-- ACTIVITY --
Without any of the pictures, transcribe all the lines below exactly.

··· RECORDS FOR THE TASK

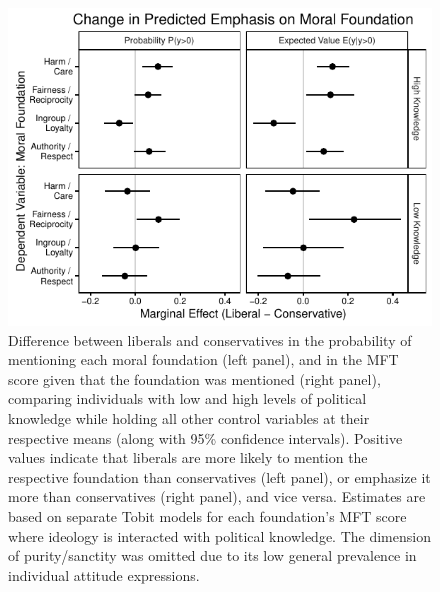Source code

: \documentclass[12pt]{article}
\begin{document}
\begin{figure}[ht]\centering
\includegraphics{../calc/fig/tobit_ideol_know.pdf}
\caption{Difference between liberals and conservatives in the probability of mentioning each moral foundation (left panel), and in the MFT score given that the foundation was mentioned (right panel), comparing individuals with low and high levels of political knowledge while holding all other control variables at their respective means (along with 95\% confidence intervals). Positive values indicate that liberals are more likely to mention the respective foundation than conservatives (left panel), or emphasize it more than conservatives (right panel), and vice versa. Estimates are based on separate Tobit models for each foundation's MFT score where ideology is interacted with political knowledge. The dimension of purity/sanctity was omitted due to its low general prevalence in individual attitude expressions.}\label{fig:tobit_ideol_know}
\end{figure}
\end{document}
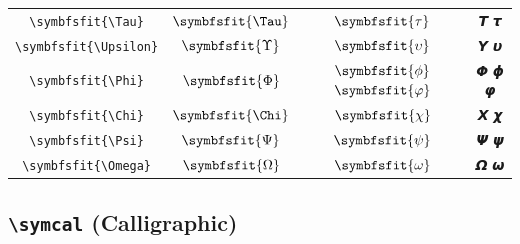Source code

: \documentclass[12pt,a4paper]{article}
\begin{document}
\begin{longtable}{|c|c|c|c|}
\verb|\symbfsfit{\Tau}| & $\symbfsfit{\Tau}$ & $\symbfsfit{\tau}$ & 𝞣 𝞽 \\
\verb|\symbfsfit{\Upsilon}| & $\symbfsfit{\Upsilon}$ & $\symbfsfit{\upsilon}$ & 𝞤 𝞾 \\
\verb|\symbfsfit{\Phi}| & $\symbfsfit{\Phi}$ & $\symbfsfit{\phi}$ $\symbfsfit{\varphi}$ & 𝞥 𝟇 𝞿 \\
\verb|\symbfsfit{\Chi}| & $\symbfsfit{\Chi}$ & $\symbfsfit{\chi}$ & 𝞦 𝟀 \\
\verb|\symbfsfit{\Psi}| & $\symbfsfit{\Psi}$ & $\symbfsfit{\psi}$ & 𝞧 𝟁 \\
\verb|\symbfsfit{\Omega}| & $\symbfsfit{\Omega}$ & $\symbfsfit{\omega}$ & 𝞨 𝟂 \\
\hline
\end{longtable}

\newpage

\subsection*{\texttt{\textbackslash{}symcal} (Calligraphic)}
\end{document}
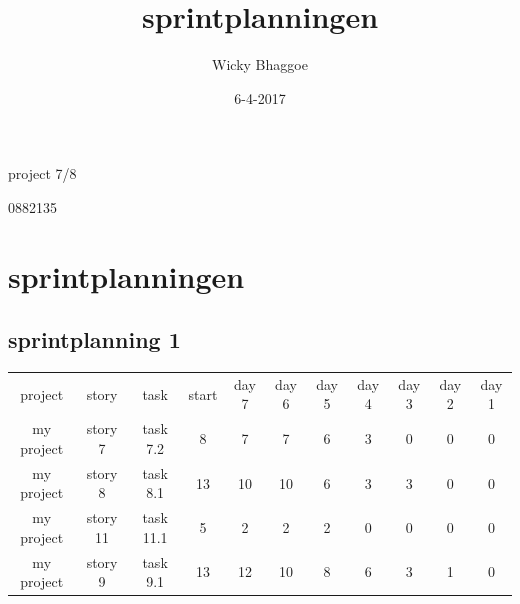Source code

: \documentclass[12pt, a4paper]{extarticle}
\title{sprintplanningen}
\date{6-4-2017}
\author{Wicky Bhaggoe}
\begin{document}
	\nocite{*}
	\maketitle
	project 7/8
	
	0882135
	
	\newpage
	\tableofcontents
	
	\newpage
	\section{sprintplanningen}
	\subsection{sprintplanning 1}
	\begin{center}
		\begin{tabular}{ |c|c|c|c|c|c|c|c|c|c|c| } 
			\hline
			project & story & task & start & day 7 & day 6 & day 5 & day 4& day 3 & day 2 & day 1 \\ 
			my project & story 7 & task 7.2 & 8 & 7 & 7 & 6 & 3 & 0 & 0 & 0 \\
			my project & story 8 & task 8.1 & 13  & 10 & 10 & 6 & 3 & 3 & 0 & 0 \\
			my project & story 11 & task 11.1 & 5 & 2 & 2 & 2 & 0 & 0 & 0 & 0 \\
			my project & story 9 & task 9.1 & 13 & 12 & 10 & 8 & 6 & 3 & 1 & 0 \\
			\hline
		\end{tabular}
	\end{center}
\end{document}
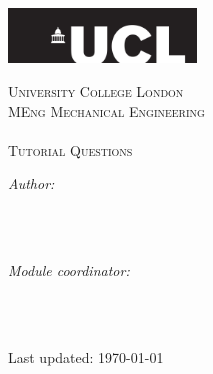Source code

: \begin{titlepage}

  \newcommand{\HRule}{\rule{\linewidth}{0.5mm}} %


  \center
  \includegraphics[width=5cm]{Title/UCL.png}\\[1cm] %

  \center %


  \textsc{\LARGE University College London }\\[1.5cm]
  \textsc{\Large MEng Mechanical Engineering  }\\[0.5cm]
  \textsc{\large \mymodulename }\\[1.5cm]

  \makeatletter
  { \huge \textsc{Tutorial Questions}}\\[1.5cm] %


  \begin{minipage}{0.4\textwidth}
    \begin{flushleft} \large
      \emph{Author:}\\
      \myauthor
      \\[1.2em]
    \end{flushleft}
  \end{minipage}
  ~
  \begin{minipage}{0.4\textwidth}
    \begin{flushright} \large
      \emph{Module coordinator:} \\
      \myprof \\[1.2em]
    \end{flushright}
  \end{minipage}\\[2cm]
  \makeatother


  {\large Last updated: \today}\\[2cm]
  \vfill %

\end{titlepage}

······

-- TASK RESPONSE --
Source code

: \documentclass[12pt]{article}
\begin{document}
\begin{figure}[ht]\centering
\includegraphics{../calc/fig/tobit_ideol_know.pdf}
\caption{Difference between liberals and conservatives in the probability of mentioning each moral foundation (left panel), and in the MFT score given that the foundation was mentioned (right panel), comparing individuals with low and high levels of political knowledge while holding all other control variables at their respective means (along with 95\% confidence intervals). Positive values indicate that liberals are more likely to mention the respective foundation than conservatives (left panel), or emphasize it more than conservatives (right panel), and vice versa. Estimates are based on separate Tobit models for each foundation's MFT score where ideology is interacted with political knowledge. The dimension of purity/sanctity was omitted due to its low general prevalence in individual attitude expressions.}\label{fig:tobit_ideol_know}
\end{figure}
\end{document}
Source code

: \documentclass[12pt,a4paper]{article}
\begin{document}
\begin{longtable}{|c|c|c|c|}
\verb|\symbfsfit{\Tau}| & $\symbfsfit{\Tau}$ & $\symbfsfit{\tau}$ & 𝞣 𝞽 \\
\verb|\symbfsfit{\Upsilon}| & $\symbfsfit{\Upsilon}$ & $\symbfsfit{\upsilon}$ & 𝞤 𝞾 \\
\verb|\symbfsfit{\Phi}| & $\symbfsfit{\Phi}$ & $\symbfsfit{\phi}$ $\symbfsfit{\varphi}$ & 𝞥 𝟇 𝞿 \\
\verb|\symbfsfit{\Chi}| & $\symbfsfit{\Chi}$ & $\symbfsfit{\chi}$ & 𝞦 𝟀 \\
\verb|\symbfsfit{\Psi}| & $\symbfsfit{\Psi}$ & $\symbfsfit{\psi}$ & 𝞧 𝟁 \\
\verb|\symbfsfit{\Omega}| & $\symbfsfit{\Omega}$ & $\symbfsfit{\omega}$ & 𝞨 𝟂 \\
\hline
\end{longtable}

\newpage

\subsection*{\texttt{\textbackslash{}symcal} (Calligraphic)}
\end{document}
Source code

: \documentclass[12pt, a4paper]{extarticle}
\title{sprintplanningen}
\date{6-4-2017}
\author{Wicky Bhaggoe}
\begin{document}
	\nocite{*}
	\maketitle
	project 7/8
	
	0882135
	
	\newpage
	\tableofcontents
	
	\newpage
	\section{sprintplanningen}
	\subsection{sprintplanning 1}
	\begin{center}
		\begin{tabular}{ |c|c|c|c|c|c|c|c|c|c|c| } 
			\hline
			project & story & task & start & day 7 & day 6 & day 5 & day 4& day 3 & day 2 & day 1 \\ 
			my project & story 7 & task 7.2 & 8 & 7 & 7 & 6 & 3 & 0 & 0 & 0 \\
			my project & story 8 & task 8.1 & 13  & 10 & 10 & 6 & 3 & 3 & 0 & 0 \\
			my project & story 11 & task 11.1 & 5 & 2 & 2 & 2 & 0 & 0 & 0 & 0 \\
			my project & story 9 & task 9.1 & 13 & 12 & 10 & 8 & 6 & 3 & 1 & 0 \\
			\hline
		\end{tabular}
	\end{center}
\end{document}
Source code

: \begin{titlepage}

  \newcommand{\HRule}{\rule{\linewidth}{0.5mm}} %


  \center
  \includegraphics[width=5cm]{Title/UCL.png}\\[1cm] %

  \center %


  \textsc{\LARGE University College London }\\[1.5cm]
  \textsc{\Large MEng Mechanical Engineering  }\\[0.5cm]
  \textsc{\large \mymodulename }\\[1.5cm]

  \makeatletter
  { \huge \textsc{Tutorial Questions}}\\[1.5cm] %


  \begin{minipage}{0.4\textwidth}
    \begin{flushleft} \large
      \emph{Author:}\\
      \myauthor
      \\[1.2em]
    \end{flushleft}
  \end{minipage}
  ~
  \begin{minipage}{0.4\textwidth}
    \begin{flushright} \large
      \emph{Module coordinator:} \\
      \myprof \\[1.2em]
    \end{flushright}
  \end{minipage}\\[2cm]
  \makeatother


  {\large Last updated: \today}\\[2cm]
  \vfill %

\end{titlepage}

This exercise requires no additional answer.